▶ _Required action_:
Only lines containing "will" are wanted from the data below. Copy those lines.

▶ _Dataset content_:
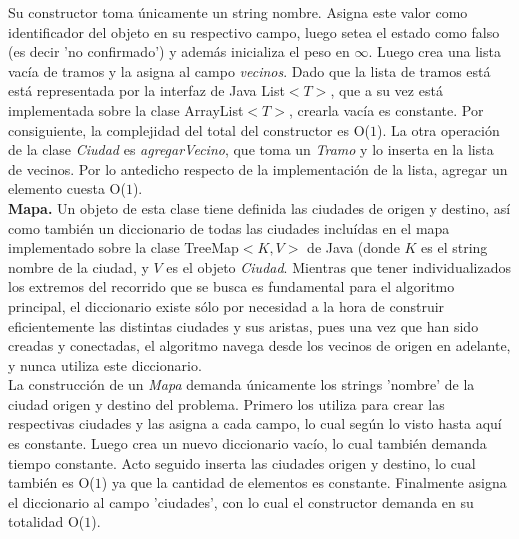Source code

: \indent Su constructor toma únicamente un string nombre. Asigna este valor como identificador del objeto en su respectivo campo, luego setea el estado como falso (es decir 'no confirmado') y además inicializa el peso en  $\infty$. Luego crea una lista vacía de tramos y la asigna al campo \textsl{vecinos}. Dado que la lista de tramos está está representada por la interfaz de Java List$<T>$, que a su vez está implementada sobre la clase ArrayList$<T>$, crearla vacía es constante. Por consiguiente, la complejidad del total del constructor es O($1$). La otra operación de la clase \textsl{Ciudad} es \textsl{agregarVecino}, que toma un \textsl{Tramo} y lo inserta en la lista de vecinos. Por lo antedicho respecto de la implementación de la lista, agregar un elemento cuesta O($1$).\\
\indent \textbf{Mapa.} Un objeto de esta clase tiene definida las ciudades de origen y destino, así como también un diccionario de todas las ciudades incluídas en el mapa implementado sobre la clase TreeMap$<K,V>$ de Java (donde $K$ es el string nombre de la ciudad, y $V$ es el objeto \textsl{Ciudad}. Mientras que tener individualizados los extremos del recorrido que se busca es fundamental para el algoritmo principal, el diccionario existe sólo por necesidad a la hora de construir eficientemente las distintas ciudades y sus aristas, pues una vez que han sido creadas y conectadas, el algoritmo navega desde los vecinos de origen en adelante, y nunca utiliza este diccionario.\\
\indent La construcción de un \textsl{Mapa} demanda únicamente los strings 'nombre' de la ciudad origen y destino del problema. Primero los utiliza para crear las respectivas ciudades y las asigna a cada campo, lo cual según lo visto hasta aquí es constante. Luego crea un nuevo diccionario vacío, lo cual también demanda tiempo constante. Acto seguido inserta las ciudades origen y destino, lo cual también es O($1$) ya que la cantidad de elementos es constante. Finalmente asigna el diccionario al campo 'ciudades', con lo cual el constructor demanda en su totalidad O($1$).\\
---
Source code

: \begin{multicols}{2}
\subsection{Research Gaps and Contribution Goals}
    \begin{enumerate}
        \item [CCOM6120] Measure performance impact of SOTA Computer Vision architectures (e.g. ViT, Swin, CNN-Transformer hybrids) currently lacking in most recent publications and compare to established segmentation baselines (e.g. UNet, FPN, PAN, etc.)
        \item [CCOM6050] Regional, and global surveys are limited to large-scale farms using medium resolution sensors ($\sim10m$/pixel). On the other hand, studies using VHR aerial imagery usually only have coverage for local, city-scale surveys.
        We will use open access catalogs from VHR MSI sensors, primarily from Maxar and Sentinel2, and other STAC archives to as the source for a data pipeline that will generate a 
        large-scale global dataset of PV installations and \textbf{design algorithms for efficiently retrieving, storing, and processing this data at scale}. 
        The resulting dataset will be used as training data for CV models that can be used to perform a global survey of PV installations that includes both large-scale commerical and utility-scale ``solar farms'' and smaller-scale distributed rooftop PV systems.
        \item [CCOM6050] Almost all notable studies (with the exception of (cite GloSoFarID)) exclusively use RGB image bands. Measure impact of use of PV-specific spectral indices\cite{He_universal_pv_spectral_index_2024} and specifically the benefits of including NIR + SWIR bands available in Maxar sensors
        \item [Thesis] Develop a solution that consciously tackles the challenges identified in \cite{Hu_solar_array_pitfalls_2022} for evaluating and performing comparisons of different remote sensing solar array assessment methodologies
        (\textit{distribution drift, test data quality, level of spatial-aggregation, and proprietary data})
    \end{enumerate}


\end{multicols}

▶ _Answer section_:
        We will use open access catalogs from VHR MSI sensors, primarily from Maxar and Sentinel2, and other STAC archives to as the source for a data pipeline that will generate a 
        The resulting dataset will be used as training data for CV models that can be used to perform a global survey of PV installations that includes both large-scale commerical and utility-scale ``solar farms'' and smaller-scale distributed rooftop PV systems.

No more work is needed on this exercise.